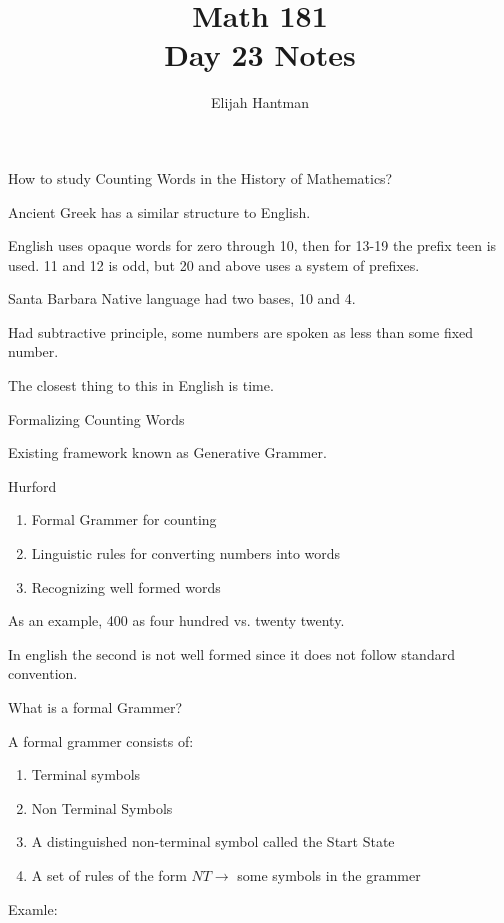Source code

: \documentclass{report}
\title{\Huge{Math 181}\\Day 23 Notes}
\author{\huge{Elijah Hantman}}
\date{}
\begin{document}
\maketitle
\newpage

\begin{description}
    \item How to study Counting Words in the History
        of Mathematics?
        \begin{mdframed}
           Ancient Greek has a similar structure to 
           English. 

           English uses opaque words for zero through 10, then
           for 13-19 the prefix teen is used. 11 and 12 is
           odd, but 20 and above uses a system of prefixes.
        \end{mdframed}
        \begin{mdframed}
            Santa Barbara Native language had two bases,
            10 and 4.

            Had subtractive principle, some numbers
            are spoken as less than some fixed number.

            The closest thing to this in English is time.
        \end{mdframed}
    \item Formalizing Counting Words
        \begin{mdframed}
            Existing framework known as Generative Grammer.
        \end{mdframed}
    \item Hurford
        \begin{enumerate}
            \item Formal Grammer for counting
            \item Linguistic rules for converting numbers
                into words
            \item Recognizing well formed words
        \end{enumerate}

        \begin{mdframed}
            As an example, 400 as four hundred vs. twenty
            twenty.

            In english the second is not well formed since
            it does not follow standard convention.
        \end{mdframed}
        What is a formal Grammer?
        \begin{mdframed}
            A formal grammer consists of:
            \begin{enumerate}
                \item Terminal symbols
                \item Non Terminal Symbols
                \item A distinguished non-terminal symbol
                    called the Start State
                \item A set of rules of the form
                    $NT \to$ some symbols in the grammer
            \end{enumerate}
        \end{mdframed}
        \begin{mdframed}
            Examle:


\end{mdframed}
\end{description}
\end{document}
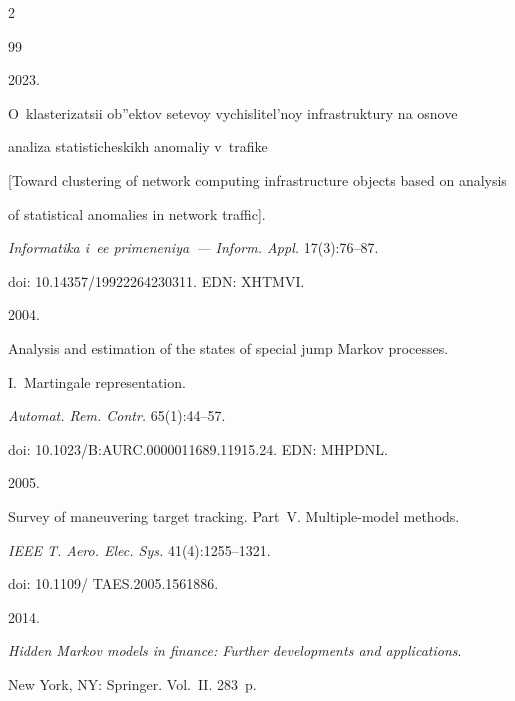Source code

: \begin{multicols}{2}
{{\begin{thebibliography}{99}




 2023.


O~klasterizatsii ob''ektov setevoy vychislitel'noy inf\-ra\-struk\-tu\-ry na osnove 


analiza statisticheskikh anomaliy v~trafike 


[Toward clustering of network computing infrastructure objects based on analysis 


of statistical anomalies in network traffic]. 


\textit{Informatika i~ee primeneniya~--- Inform. Appl.} 17(3):76--87. 


doi: 10.14357/19922264230311. EDN: XHTMVI.









 2004.


Analysis and estimation of the states of special jump Markov processes. 


I.~Martingale representation.


\textit{Automat. Rem. Contr.} 65(1):44--57.  


doi: 10.1023/B:AURC.0000011689.11915.24. EDN: MHPDNL.












 2005. 


Survey of maneuvering target tracking. Part~V. Multiple-model methods. 


\textit{IEEE T. Aero. Elec. Sys.} 41(4):1255--1321.


doi: 10.1109/ TAES.2005.1561886.









 2014. 


\textit{Hidden Markov models in finance: Further developments and applications}. 


New York, NY: Springer. Vol.~II. 283~p.






\end{thebibliography}}}
\end{multicols}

= = = =

ASSIGNMENT: Write the records out again verbatim and omit the pictures they contain.

WRITTEN REPLY:
Source code

: \documentclass{report}
\title{\Huge{Math 181}\\Day 23 Notes}
\author{\huge{Elijah Hantman}}
\date{}
\begin{document}
\maketitle
\newpage

\begin{description}
    \item How to study Counting Words in the History
        of Mathematics?
        \begin{mdframed}
           Ancient Greek has a similar structure to 
           English. 

           English uses opaque words for zero through 10, then
           for 13-19 the prefix teen is used. 11 and 12 is
           odd, but 20 and above uses a system of prefixes.
        \end{mdframed}
        \begin{mdframed}
            Santa Barbara Native language had two bases,
            10 and 4.

            Had subtractive principle, some numbers
            are spoken as less than some fixed number.

            The closest thing to this in English is time.
        \end{mdframed}
    \item Formalizing Counting Words
        \begin{mdframed}
            Existing framework known as Generative Grammer.
        \end{mdframed}
    \item Hurford
        \begin{enumerate}
            \item Formal Grammer for counting
            \item Linguistic rules for converting numbers
                into words
            \item Recognizing well formed words
        \end{enumerate}

        \begin{mdframed}
            As an example, 400 as four hundred vs. twenty
            twenty.

            In english the second is not well formed since
            it does not follow standard convention.
        \end{mdframed}
        What is a formal Grammer?
        \begin{mdframed}
            A formal grammer consists of:
            \begin{enumerate}
                \item Terminal symbols
                \item Non Terminal Symbols
                \item A distinguished non-terminal symbol
                    called the Start State
                \item A set of rules of the form
                    $NT \to$ some symbols in the grammer
            \end{enumerate}
        \end{mdframed}
        \begin{mdframed}
            Examle:


\end{mdframed}
\end{description}
\end{document}
Source code

: \begin{multicols}{2}
{{\begin{thebibliography}{99}




 2023.


O~klasterizatsii ob''ektov setevoy vychislitel'noy inf\-ra\-struk\-tu\-ry na osnove 


analiza statisticheskikh anomaliy v~trafike 


[Toward clustering of network computing infrastructure objects based on analysis 


of statistical anomalies in network traffic]. 


\textit{Informatika i~ee primeneniya~--- Inform. Appl.} 17(3):76--87. 


doi: 10.14357/19922264230311. EDN: XHTMVI.









 2004.


Analysis and estimation of the states of special jump Markov processes. 


I.~Martingale representation.


\textit{Automat. Rem. Contr.} 65(1):44--57.  


doi: 10.1023/B:AURC.0000011689.11915.24. EDN: MHPDNL.












 2005. 


Survey of maneuvering target tracking. Part~V. Multiple-model methods. 


\textit{IEEE T. Aero. Elec. Sys.} 41(4):1255--1321.


doi: 10.1109/ TAES.2005.1561886.









 2014. 


\textit{Hidden Markov models in finance: Further developments and applications}. 


New York, NY: Springer. Vol.~II. 283~p.






\end{thebibliography}}}
\end{multicols}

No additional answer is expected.